I consider there to be four good options as far as password managers are concerned.
LastPass
My personal favourite, LastPass is itself cloud-based. Alarm bells are ringing at this stage, I’m sure, but they don’t skimp on security. With a custom number of rounds of PBKDF2 brute-force protection running on a passphrase of unlimited length to protect the encryption key, Google Authenticator support alongside other methods of two-factor authentication (including a paper-based one), inbuilt integration with PwnedList called ‘LastPass Sentry‘ to notify you if your passwords are breached, incredible browser integration, and fantastic mobile apps, it’s an outstanding solution. There’s even a ‘security checker’ to warn you about which passwords are strong and which are weak, and it’ll even warn you if you use the same password twice.
The basic product is free, and for all features, the premium version is only $12 per year. Strongly recommended.
1Password
1Password has been on the market for a long while now. Originally for Mac OS X only, it has fairly recently been replicated for Windows and iOS. Android has a read-only app, but it’s not great, so if you’re not a fan of the Apple ecosystem then it might be one to avoid.
This is a shame, because 1Password is actually pretty good. It supports storing your encrypted data on Dropbox, and even has an HTML and JavaScript version for accessing your passwords on a Windows or OS X machine where you have access to your Dropbox but don’t have 1Password installed.
If you don’t want to use LastPass because you don’t trust its cloud storage aspect, but you want a nice user interface and good browser integration,1Password is a good choice.
PasswordMaker
PasswordMaker is the odd one out of the bunch. Instead of storing your passwords, it uses the URL of the site that you’re visiting (or any custom text, if you want to use it for non-Web resources) along with a passphrase and set of parameters to generate a password.

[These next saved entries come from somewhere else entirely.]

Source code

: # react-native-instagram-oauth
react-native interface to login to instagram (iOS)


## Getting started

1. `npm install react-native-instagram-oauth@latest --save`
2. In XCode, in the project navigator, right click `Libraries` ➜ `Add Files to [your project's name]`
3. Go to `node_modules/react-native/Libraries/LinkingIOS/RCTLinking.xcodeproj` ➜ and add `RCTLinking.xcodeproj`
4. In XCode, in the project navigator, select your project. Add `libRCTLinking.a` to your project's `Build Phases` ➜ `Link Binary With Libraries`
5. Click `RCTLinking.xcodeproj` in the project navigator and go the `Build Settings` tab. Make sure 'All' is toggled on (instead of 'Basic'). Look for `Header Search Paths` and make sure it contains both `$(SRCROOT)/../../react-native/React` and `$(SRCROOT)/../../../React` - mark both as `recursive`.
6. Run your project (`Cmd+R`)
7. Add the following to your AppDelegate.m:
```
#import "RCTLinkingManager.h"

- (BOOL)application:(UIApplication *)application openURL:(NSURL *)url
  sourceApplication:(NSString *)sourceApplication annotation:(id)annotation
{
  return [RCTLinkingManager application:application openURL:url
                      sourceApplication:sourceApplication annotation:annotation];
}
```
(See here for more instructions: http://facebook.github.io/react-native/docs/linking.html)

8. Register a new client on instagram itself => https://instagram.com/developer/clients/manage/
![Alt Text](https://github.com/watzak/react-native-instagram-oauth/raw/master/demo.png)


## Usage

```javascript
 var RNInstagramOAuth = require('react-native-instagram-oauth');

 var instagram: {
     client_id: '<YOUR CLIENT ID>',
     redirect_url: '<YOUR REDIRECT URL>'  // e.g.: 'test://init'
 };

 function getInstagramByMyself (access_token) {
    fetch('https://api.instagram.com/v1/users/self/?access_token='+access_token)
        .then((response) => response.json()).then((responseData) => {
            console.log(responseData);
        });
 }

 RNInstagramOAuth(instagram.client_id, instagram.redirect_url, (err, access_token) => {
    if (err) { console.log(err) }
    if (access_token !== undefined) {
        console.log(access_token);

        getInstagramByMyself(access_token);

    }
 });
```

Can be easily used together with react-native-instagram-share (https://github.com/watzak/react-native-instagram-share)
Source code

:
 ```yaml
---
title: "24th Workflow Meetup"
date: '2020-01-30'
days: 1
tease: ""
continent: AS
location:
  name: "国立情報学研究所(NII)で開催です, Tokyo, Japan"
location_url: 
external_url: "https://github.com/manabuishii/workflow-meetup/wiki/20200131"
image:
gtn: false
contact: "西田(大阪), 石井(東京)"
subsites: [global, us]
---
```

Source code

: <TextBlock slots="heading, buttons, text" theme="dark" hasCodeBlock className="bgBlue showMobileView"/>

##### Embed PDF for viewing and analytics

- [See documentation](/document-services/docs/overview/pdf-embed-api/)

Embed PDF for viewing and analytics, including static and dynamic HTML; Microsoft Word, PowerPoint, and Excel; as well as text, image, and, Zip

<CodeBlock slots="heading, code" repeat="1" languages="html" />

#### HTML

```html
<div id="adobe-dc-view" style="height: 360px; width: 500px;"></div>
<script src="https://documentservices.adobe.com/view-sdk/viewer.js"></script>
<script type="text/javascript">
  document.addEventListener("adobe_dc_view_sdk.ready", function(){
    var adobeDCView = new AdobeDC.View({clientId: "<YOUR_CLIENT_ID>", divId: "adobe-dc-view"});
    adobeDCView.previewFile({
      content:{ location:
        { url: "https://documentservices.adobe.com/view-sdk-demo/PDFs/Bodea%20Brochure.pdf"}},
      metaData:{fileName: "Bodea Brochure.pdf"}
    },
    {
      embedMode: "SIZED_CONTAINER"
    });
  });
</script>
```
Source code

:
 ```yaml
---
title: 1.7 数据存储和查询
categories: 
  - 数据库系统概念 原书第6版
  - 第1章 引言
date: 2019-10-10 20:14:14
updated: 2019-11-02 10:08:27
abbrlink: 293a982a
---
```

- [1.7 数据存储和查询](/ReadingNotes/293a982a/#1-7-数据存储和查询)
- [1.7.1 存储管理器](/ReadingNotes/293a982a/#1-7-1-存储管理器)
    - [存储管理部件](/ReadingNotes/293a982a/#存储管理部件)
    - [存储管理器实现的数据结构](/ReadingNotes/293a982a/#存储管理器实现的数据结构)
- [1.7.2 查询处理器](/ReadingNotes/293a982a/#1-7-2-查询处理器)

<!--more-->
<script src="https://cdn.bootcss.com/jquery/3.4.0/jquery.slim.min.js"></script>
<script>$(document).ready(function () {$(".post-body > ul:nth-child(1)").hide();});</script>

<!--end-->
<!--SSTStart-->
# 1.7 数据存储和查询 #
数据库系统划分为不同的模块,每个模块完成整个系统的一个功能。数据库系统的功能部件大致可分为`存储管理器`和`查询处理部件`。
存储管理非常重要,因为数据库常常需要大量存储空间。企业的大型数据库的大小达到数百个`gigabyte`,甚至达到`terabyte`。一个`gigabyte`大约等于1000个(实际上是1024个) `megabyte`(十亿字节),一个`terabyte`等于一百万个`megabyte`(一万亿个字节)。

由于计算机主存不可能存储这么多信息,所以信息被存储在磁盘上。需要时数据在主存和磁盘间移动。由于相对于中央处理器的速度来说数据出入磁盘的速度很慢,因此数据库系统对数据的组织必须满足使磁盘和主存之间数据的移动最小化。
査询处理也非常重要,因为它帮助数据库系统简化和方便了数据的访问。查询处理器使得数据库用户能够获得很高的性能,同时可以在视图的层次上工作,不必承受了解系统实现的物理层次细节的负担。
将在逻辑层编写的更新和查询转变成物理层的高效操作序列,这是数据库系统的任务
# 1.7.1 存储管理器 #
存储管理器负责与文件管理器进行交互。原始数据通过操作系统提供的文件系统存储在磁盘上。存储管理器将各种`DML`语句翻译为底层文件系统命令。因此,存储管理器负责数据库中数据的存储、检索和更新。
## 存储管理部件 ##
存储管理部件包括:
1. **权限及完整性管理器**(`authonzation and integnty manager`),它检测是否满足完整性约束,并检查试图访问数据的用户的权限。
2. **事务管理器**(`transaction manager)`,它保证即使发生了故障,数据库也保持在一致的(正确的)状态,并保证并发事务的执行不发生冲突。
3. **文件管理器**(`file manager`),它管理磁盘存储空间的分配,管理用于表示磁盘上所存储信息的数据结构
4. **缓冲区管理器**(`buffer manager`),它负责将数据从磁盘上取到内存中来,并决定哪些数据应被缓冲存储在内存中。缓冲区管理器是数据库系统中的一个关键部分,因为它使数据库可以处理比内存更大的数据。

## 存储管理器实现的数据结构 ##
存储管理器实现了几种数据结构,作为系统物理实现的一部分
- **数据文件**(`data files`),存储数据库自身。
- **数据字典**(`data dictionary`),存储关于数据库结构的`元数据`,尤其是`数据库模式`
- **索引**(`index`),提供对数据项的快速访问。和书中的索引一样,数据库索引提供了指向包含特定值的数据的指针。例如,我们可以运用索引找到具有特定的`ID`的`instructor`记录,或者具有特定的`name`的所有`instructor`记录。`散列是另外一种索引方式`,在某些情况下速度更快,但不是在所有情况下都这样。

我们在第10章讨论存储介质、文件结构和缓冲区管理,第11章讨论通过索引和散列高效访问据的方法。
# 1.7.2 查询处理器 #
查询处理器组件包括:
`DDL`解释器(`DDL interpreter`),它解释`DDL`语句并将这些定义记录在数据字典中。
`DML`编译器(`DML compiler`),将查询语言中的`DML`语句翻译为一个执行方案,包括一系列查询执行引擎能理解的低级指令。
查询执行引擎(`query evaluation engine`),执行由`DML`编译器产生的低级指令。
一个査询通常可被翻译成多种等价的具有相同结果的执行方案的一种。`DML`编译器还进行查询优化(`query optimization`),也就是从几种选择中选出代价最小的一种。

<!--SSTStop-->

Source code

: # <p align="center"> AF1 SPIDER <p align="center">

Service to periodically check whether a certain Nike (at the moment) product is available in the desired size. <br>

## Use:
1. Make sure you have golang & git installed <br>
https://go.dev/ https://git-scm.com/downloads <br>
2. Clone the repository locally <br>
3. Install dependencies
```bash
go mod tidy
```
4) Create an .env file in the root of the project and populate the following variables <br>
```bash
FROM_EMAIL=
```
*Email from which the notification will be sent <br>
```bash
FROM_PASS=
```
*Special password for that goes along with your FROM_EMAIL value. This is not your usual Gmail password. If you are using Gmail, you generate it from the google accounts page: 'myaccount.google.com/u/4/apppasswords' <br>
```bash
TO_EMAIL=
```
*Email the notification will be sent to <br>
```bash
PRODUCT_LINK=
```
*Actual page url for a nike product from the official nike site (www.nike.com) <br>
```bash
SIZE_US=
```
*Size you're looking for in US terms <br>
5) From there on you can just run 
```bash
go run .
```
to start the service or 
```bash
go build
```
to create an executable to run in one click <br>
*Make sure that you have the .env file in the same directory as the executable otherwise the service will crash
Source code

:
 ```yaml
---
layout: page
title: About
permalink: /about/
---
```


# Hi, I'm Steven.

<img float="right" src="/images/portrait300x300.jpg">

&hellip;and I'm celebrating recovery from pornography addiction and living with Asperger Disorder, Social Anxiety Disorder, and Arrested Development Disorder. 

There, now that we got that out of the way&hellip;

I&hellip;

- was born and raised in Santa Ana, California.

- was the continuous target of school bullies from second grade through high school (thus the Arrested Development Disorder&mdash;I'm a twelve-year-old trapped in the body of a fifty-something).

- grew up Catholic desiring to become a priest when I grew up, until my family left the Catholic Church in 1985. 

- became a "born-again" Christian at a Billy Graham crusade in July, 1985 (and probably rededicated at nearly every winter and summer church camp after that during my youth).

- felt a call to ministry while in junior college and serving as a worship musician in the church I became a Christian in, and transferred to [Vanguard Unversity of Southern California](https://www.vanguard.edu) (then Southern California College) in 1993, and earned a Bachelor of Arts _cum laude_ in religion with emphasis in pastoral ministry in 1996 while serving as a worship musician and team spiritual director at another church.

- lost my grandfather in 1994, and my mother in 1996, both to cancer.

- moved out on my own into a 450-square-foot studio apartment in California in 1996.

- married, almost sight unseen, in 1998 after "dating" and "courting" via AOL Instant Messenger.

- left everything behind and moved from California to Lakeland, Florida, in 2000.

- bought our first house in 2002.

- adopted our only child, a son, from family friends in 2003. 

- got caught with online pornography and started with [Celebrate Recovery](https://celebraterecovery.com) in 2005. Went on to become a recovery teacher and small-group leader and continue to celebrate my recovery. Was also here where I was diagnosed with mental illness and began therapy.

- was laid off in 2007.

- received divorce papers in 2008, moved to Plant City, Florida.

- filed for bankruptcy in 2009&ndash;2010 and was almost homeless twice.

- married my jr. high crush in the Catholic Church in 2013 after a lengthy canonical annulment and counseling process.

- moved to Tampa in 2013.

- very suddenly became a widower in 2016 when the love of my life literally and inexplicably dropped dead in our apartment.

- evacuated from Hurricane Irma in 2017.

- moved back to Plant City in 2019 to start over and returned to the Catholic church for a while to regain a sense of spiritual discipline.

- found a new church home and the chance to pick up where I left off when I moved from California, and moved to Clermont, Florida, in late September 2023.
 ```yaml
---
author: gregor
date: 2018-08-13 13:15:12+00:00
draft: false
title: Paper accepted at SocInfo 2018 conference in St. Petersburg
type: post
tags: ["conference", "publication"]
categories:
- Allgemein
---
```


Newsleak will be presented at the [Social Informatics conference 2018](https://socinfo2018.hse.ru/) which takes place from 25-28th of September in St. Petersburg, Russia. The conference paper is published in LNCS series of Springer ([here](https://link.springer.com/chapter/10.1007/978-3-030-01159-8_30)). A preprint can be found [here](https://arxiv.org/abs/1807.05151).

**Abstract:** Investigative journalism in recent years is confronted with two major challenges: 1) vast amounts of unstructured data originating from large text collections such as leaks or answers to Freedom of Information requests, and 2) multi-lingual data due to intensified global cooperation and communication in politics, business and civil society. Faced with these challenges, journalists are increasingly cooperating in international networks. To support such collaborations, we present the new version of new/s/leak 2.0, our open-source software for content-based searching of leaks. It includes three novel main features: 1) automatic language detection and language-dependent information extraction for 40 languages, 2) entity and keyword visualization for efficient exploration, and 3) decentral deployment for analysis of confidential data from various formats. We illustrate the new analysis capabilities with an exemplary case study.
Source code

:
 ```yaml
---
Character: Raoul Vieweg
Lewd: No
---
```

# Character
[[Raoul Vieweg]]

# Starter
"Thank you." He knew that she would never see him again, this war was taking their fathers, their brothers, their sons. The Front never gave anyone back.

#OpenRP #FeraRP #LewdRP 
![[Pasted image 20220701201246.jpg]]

The idea is that every time you visit the same site, you’ll generate the same password, so there’s no need to save it. There are concerns about entropy here, but it can generate some seriously strong passwords as long as your master password is strong and kept private.
By the fact that it uses the real domain name of the site you’re visiting, there’s some inbuilt protection against some forms of phishing – if a site other than the one you expect asks you to log in, you’ll end up generating a completely different password.
It’s very lightweight, runs on pretty much every platform out there, and is free.
KeePass and KeePassX
An open-source contender, KeePass and its multiplatform counterpart KeePassX (which I’ll refer to jointly as KeePass from now on) work with a ‘container file’ that you can do what you want with. It’s strongly encrypted, so it’s feasible to keep it on some form of shared cloud storage.
Unfortunately, usability and browser integration suffer with KeePass, especially on platforms other than Windows. Still, it’s got a large degree of uptake, so it’s an option worth trying out.
It’s open-source, so both the code and price are free.
That’s about it
If you follow even some of the tips I’ve outlined above, you’ll be leaps and bounds ahead of most users in terms of password security. I’d love to know if you have any suggestions, tips, or tricks yourself – let me know in the comments if you do.